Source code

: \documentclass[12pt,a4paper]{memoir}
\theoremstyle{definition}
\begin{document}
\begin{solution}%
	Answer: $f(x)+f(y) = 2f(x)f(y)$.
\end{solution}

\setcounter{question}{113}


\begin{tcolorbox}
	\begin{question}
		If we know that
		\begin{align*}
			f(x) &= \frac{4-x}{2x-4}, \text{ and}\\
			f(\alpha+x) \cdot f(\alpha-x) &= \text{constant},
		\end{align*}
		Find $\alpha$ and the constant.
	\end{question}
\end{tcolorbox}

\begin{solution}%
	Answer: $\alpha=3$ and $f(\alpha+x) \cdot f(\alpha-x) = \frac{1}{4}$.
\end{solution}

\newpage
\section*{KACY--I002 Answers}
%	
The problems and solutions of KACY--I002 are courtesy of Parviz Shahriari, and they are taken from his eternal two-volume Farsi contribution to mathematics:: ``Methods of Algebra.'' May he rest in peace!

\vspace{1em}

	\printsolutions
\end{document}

§ §

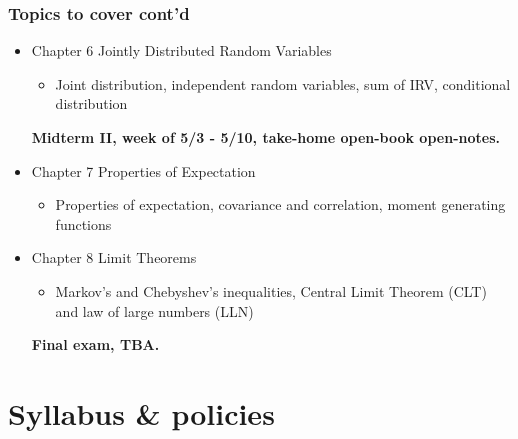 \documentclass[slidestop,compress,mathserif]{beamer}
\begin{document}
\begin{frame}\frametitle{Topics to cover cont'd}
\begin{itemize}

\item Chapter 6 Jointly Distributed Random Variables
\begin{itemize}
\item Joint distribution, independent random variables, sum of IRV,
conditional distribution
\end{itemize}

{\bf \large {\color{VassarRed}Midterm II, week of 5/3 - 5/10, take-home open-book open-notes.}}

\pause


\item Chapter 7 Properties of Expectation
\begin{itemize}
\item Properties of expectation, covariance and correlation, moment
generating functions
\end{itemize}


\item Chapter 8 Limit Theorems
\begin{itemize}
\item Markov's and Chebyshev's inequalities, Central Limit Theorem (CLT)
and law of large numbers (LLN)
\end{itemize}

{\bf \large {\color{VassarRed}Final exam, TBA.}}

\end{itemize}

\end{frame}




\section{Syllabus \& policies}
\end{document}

§ §

Show each line of the listing that holds the string "cdot".

_EXERCISE RESPONSE_
			f(\alpha+x) \cdot f(\alpha-x) &= \text{constant},
	Answer: $\alpha=3$ and $f(\alpha+x) \cdot f(\alpha-x) = \frac{1}{4}$.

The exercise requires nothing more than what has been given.